= Patna Film Festival =

Indian film festival

Patna Film Festival is an international film festival in Patna, India. Participant countries include Iran, Canada, China, Japan, Sweden, Germany, Russia, the United States, and India. Patna Film Festival started in 2006. It was jointly organised by the Ministry of Information and Broadcasting, National Film Development Corporation (NFDC), directorate of the film festival, National Film Archive of India, Federation of Film Societies of India, and the state government.

== History ==

===2000s===
The first Patna Film Festival was held the week of February 11, 2006, at Mona Cinema hall, Patna.

The second event was held in February 2007. The foreign segment of the festival had one movie each in French, German, Italian, Japanese, and Swedish languages.

The third festival was held the week of April 5, 2008, at Regent Theater. Participant countries were Japan, Sweden, Germany, Russia, the United States, and India. Taare Zameen Par was the inaugural film. Bhojpuri, Kannada, Marathi and Telugu language films were also part of the festival.

=== Patna Film Festival ===

Patna Film Festival (PFF) launched a pre-festival campaign on March 22, 2015. The campaign started in Patna with a screening of Children of War, based on the 1971 Bangladesh war.

Sri Lanka was granted a special guest status with a festival country (utsav desh) tag. Bihar and Sri Lanka share a common bond, especially because of Buddhism, which spread from Bihar to the island. Sri Lankans visit Bodh Gaya, the seat of Buddha's enlightenment. The festival logo included the Sri Lankan flag, says Raviraj Patel.

Guest film makers in PIFF : Vimukte Jay sundare from Sri Lanka, Dhanushka from Sri Lanka, Bijaya Jena, Sanjivan Lal, Karan Baali, Shubhadra Chaudhary, Sudhir Palsane, Dilip Patnayak, Joshi Joshef, Kapilash Bhuinyan and Susant Misra.

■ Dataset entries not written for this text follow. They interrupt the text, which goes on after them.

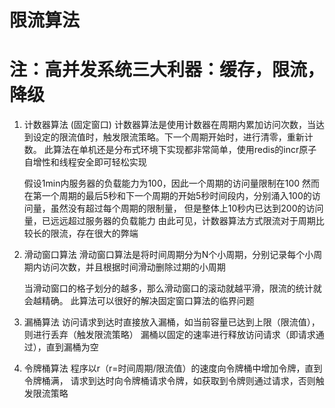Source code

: # 限流算法

# 注：高并发系统三大利器：缓存，限流，降级

1. 计数器算法 (固定窗口)
    计数器算法是使用计数器在周期内累加访问次数，当达到设定的限流值时，触发限流策略。下一个周期开始时，进行清零，重新计数。
    此算法在单机还是分布式环境下实现都非常简单，使用redis的incr原子自增性和线程安全即可轻松实现

    假设1min内服务器的负载能力为100，因此一个周期的访问量限制在100
    然而在第一个周期的最后5秒和下一个周期的开始5秒时间段内，分别涌入100的访问量，虽然没有超过每个周期的限制量，
    但是整体上10秒内已达到200的访问量，已远远超过服务器的负载能力
    由此可见，计数器算法方式限流对于周期比较长的限流，存在很大的弊端
2. 滑动窗口算法
    滑动窗口算法是将时间周期分为N个小周期，分别记录每个小周期内访问次数，并且根据时间滑动删除过期的小周期

    当滑动窗口的格子划分的越多，那么滑动窗口的滚动就越平滑，限流的统计就会越精确。
    此算法可以很好的解决固定窗口算法的临界问题
3. 漏桶算法
    访问请求到达时直接放入漏桶，如当前容量已达到上限（限流值），则进行丢弃（触发限流策略）
    漏桶以固定的速率进行释放访问请求（即请求通过），直到漏桶为空
4. 令牌桶算法
    程序以r（r=时间周期/限流值）的速度向令牌桶中增加令牌，直到令牌桶满，
    请求到达时向令牌桶请求令牌，如获取到令牌则通过请求，否则触发限流策略
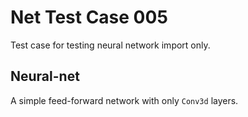 # Net Test Case 005

Test case for testing neural network import only.

## Neural-net

A simple feed-forward network with only `Conv3d` layers.
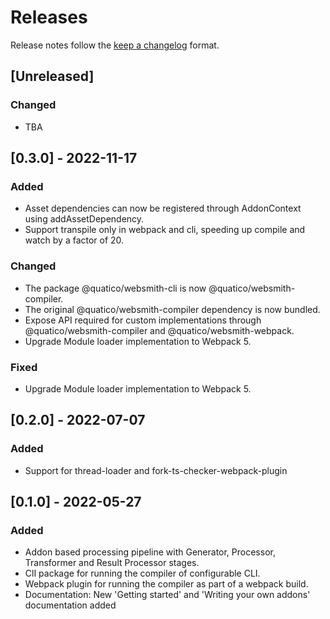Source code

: <!--
 ---------------------------------------------------------------------------------------------
   Copyright (c) Quatico Solutions AG. All rights reserved.
   Licensed under the MIT License. See LICENSE in the project root for license information.
 ---------------------------------------------------------------------------------------------
-->
<!-- markdownlint-disable MD024 -->

# Releases

Release notes follow the [keep a changelog](https://keepachangelog.com/en/1.0.0/) format.

## [Unreleased]

### Changed

- TBA

## [0.3.0] - 2022-11-17

### Added

- Asset dependencies can now be registered through AddonContext using addAssetDependency.
- Support transpile only in webpack and cli, speeding up compile and watch by a factor of 20.

### Changed

- The package @quatico/websmith-cli is now @quatico/websmith-compiler.
- The original @quatico/websmith-compiler dependency is now bundled.
- Expose API required for custom implementations through @quatico/websmith-compiler and @quatico/websmith-webpack.
- Upgrade Module loader implementation to Webpack 5.

### Fixed

- Upgrade Module loader implementation to Webpack 5.

## [0.2.0] - 2022-07-07

### Added

- Support for thread-loader and fork-ts-checker-webpack-plugin

## [0.1.0] - 2022-05-27

### Added

- Addon based processing pipeline with Generator, Processor, Transformer and Result Processor stages.
- ClI package for running the compiler of configurable CLI.
- Webpack plugin for running the compiler as part of a webpack build.
- Documentation: New 'Getting started' and 'Writing your own addons' documentation added
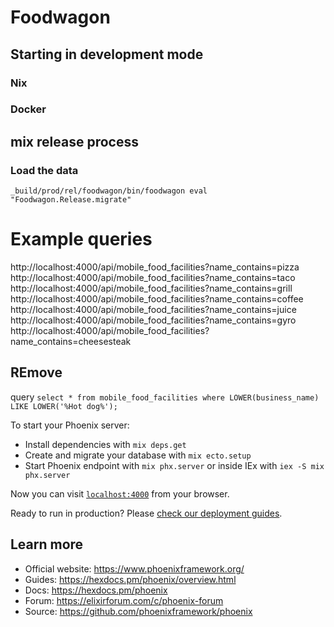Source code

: # Foodwagon



## Starting in development mode

### Nix

### Docker

## mix release process


### Load the data
`_build/prod/rel/foodwagon/bin/foodwagon eval "Foodwagon.Release.migrate"`




# Example queries

http://localhost:4000/api/mobile_food_facilities?name_contains=pizza
http://localhost:4000/api/mobile_food_facilities?name_contains=taco
http://localhost:4000/api/mobile_food_facilities?name_contains=grill
http://localhost:4000/api/mobile_food_facilities?name_contains=coffee
http://localhost:4000/api/mobile_food_facilities?name_contains=juice
http://localhost:4000/api/mobile_food_facilities?name_contains=gyro
http://localhost:4000/api/mobile_food_facilities?name_contains=cheesesteak






















## REmove 

query `select * from mobile_food_facilities where LOWER(business_name) LIKE LOWER('%Hot dog%');`


To start your Phoenix server:

  * Install dependencies with `mix deps.get`
  * Create and migrate your database with `mix ecto.setup`
  * Start Phoenix endpoint with `mix phx.server` or inside IEx with `iex -S mix phx.server`

Now you can visit [`localhost:4000`](http://localhost:4000) from your browser.

Ready to run in production? Please [check our deployment guides](https://hexdocs.pm/phoenix/deployment.html).

## Learn more

  * Official website: https://www.phoenixframework.org/
  * Guides: https://hexdocs.pm/phoenix/overview.html
  * Docs: https://hexdocs.pm/phoenix
  * Forum: https://elixirforum.com/c/phoenix-forum
  * Source: https://github.com/phoenixframework/phoenix
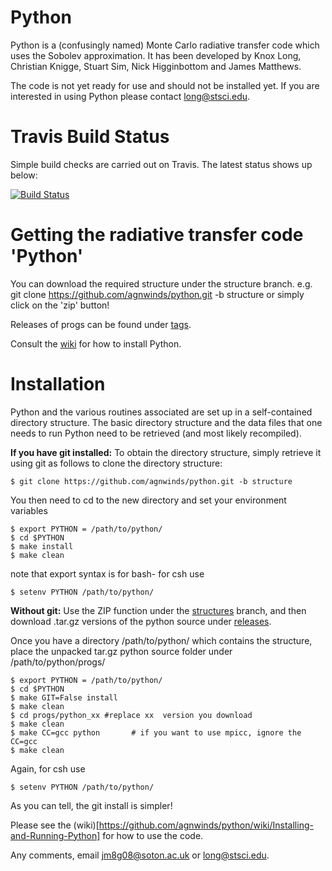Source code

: # Python

Python is a (confusingly named) Monte Carlo radiative transfer code which uses the Sobolev approximation.
It has been developed by Knox Long, Christian Knigge, Stuart Sim, Nick Higginbottom and James Matthews. 

The code is not yet ready for use and should not be installed yet. If you are interested in using
Python please contact long@stsci.edu.

# Travis Build Status

Simple build checks are carried out on Travis. The latest status shows up below:

[![Build Status](https://travis-ci.org/agnwinds/python.png?branch=dev)](https://travis-ci.org/agnwinds/python)

# Getting the radiative transfer code 'Python'

You can download the required structure under the structure branch. e.g.
git clone https://github.com/agnwinds/python.git -b structure
or simply click on the 'zip' button!


Releases of progs can be found under [tags](https://github.com/agnwinds/python/tags "Wiki").

Consult the [wiki](https://github.com/agnwinds/python/wiki/_pages "Wiki") for how to install Python.


# Installation

Python and the various routines associated are set up in a self-contained directory structure. The basic directory structure and the data files that one needs to run Python need to be retrieved (and most likely recompiled).  


**If you have git installed:** To obtain the directory structure, simply retrieve it using git as follows to clone the directory structure:

    $ git clone https://github.com/agnwinds/python.git -b structure

You then need to cd to the new directory and set your environment variables
    
    $ export PYTHON = /path/to/python/
    $ cd $PYTHON 
    $ make install
    $ make clean

note that export syntax is for bash- for csh use 
  
    $ setenv PYTHON /path/to/python/


**Without git:** Use the ZIP function under the [structures](https://github.com/agnwinds/python/tree/structure "Structure") branch, and then download .tar.gz versions of the python source under [releases](https://github.com/agnwinds/python/releases).

Once you have a directory /path/to/python/ which contains the structure, place the unpacked tar.gz python source folder under /path/to/python/progs/

    $ export PYTHON = /path/to/python/
    $ cd $PYTHON 
    $ make GIT=False install
    $ make clean
    $ cd progs/python_xx #replace xx  version you download
    $ make clean
    $ make CC=gcc python       # if you want to use mpicc, ignore the CC=gcc
    $ make clean

Again, for csh use 
  
    $ setenv PYTHON /path/to/python/

As you can tell, the git install is simpler!

Please see the (wiki)[https://github.com/agnwinds/python/wiki/Installing-and-Running-Python] for how to use the code.

Any comments, email jm8g08@soton.ac.uk or long@stsci.edu.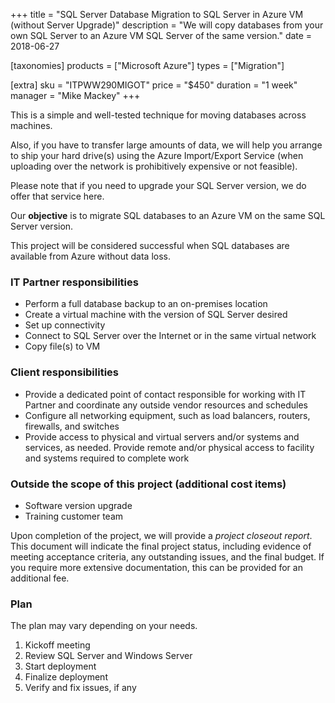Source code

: +++
title = "SQL Server Database Migration to SQL Server in Azure VM (without Server Upgrade)"
description = "We will copy databases from your own SQL Server to an Azure VM SQL Server of the same version."
date = 2018-06-27

[taxonomies]
products = ["Microsoft Azure"]
types = ["Migration"]

[extra]
sku = "ITPWW290MIGOT"
price = "$450"
duration = "1 week"
manager = "Mike Mackey"
+++

This is a simple and well-tested technique for moving databases across
machines.

Also, if you have to transfer large amounts of data, we will help you
arrange to ship your hard drive(s) using the Azure Import/Export
Service (when uploading over the network is prohibitively expensive or
not feasible).

Please note that if you need to upgrade your SQL Server version,
we do offer that service here.

Our **objective** is to migrate SQL databases to an Azure VM on
the same SQL Server version.

This project will be considered successful when SQL databases
are available from Azure without data loss.

### IT Partner responsibilities

-   Perform a full database backup to an on-premises location
-   Create a virtual machine with the version of SQL Server
    desired
-   Set up connectivity
-   Connect to SQL Server over the Internet or in the same
    virtual network
-   Copy file(s) to VM

### Client responsibilities

-   Provide a dedicated point of contact responsible for working with IT
    Partner and coordinate any outside vendor resources and schedules
-   Configure all networking equipment, such as load balancers, routers,
    firewalls, and switches
-   Provide access to physical and virtual servers and/or systems and
    services, as needed. Provide remote and/or physical access to
    facility and systems required to complete work

### Outside the scope of this project (additional cost items)

-   Software version upgrade
-   Training customer team

Upon completion of the project, we will provide a *project closeout
report*. This document will indicate the final project status, including
evidence of meeting acceptance criteria, any outstanding issues, and the
final budget. If you require more extensive documentation, this can be
provided for an additional fee.

### Plan

The plan may vary depending on your needs.

1.  Kickoff meeting
2.  Review SQL Server and Windows Server
3.  Start deployment
4.  Finalize deployment
5.  Verify and fix issues, if any
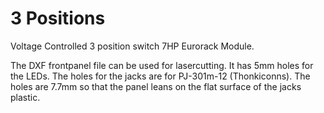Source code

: # 3 Positions
Voltage Controlled 3 position switch 7HP Eurorack Module.

The DXF frontpanel file can be used for lasercutting. It has 5mm holes for the LEDs. The holes for the jacks are for PJ-301m-12 (Thonkiconns). The holes are 7.7mm so that the panel leans on the flat surface of the jacks plastic.
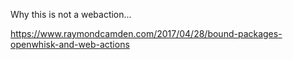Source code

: Why this is not a webaction...

https://www.raymondcamden.com/2017/04/28/bound-packages-openwhisk-and-web-actions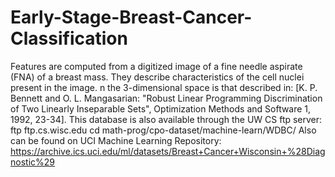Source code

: # Early-Stage-Breast-Cancer-Classification
Features are computed from a digitized image of a fine needle aspirate (FNA) of a breast mass. They describe characteristics of the cell nuclei present in the image. n the 3-dimensional space is that described in: [K. P. Bennett and O. L. Mangasarian: "Robust Linear Programming Discrimination of Two Linearly Inseparable Sets", Optimization Methods and Software 1, 1992, 23-34].  This database is also available through the UW CS ftp server: ftp ftp.cs.wisc.edu cd math-prog/cpo-dataset/machine-learn/WDBC/  Also can be found on UCI Machine Learning Repository: https://archive.ics.uci.edu/ml/datasets/Breast+Cancer+Wisconsin+%28Diagnostic%29
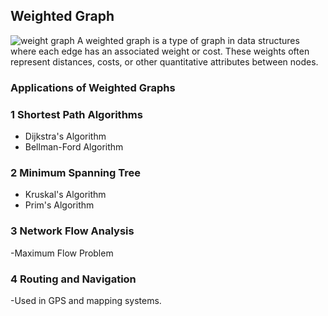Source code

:## Weighted Graph
![weight graph](https://www.cs.emory.edu/~cheung/Courses/253/Syllabus/Graph/FIGS/Dijkstra/weight01.gif)
A weighted graph is a type of graph in data structures where each edge has an associated weight or cost. These weights often represent distances, costs, or other quantitative attributes between nodes.
### Applications of Weighted Graphs
### 1 Shortest Path Algorithms
- Dijkstra's Algorithm
- Bellman-Ford Algorithm
### 2 Minimum Spanning Tree
- Kruskal's Algorithm
- Prim's Algorithm
### 3 Network Flow Analysis
 -Maximum Flow Problem
### 4 Routing and Navigation
 -Used in GPS and mapping systems.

The festival was organized by Bihar state film development and finance corporation limited under the Art, Culture and Youth Department government of Bihar. Guest film personalities included Seema Kapoor, Lenin Rajendran, Uthara Unni, Pawan Malhotra, Sandeep Sawant, Paresh Mokashi, Nandu Madhav, Sabyasachi Mohapatra, Atal Bihari Panda, Susant Misra, Dilip Patnayak, Ramkumar Singh and Gajendra Sarotriya. The festival was coordinated and curated by Raviraj Patel, a youth filmmaker, and writer from Bihar.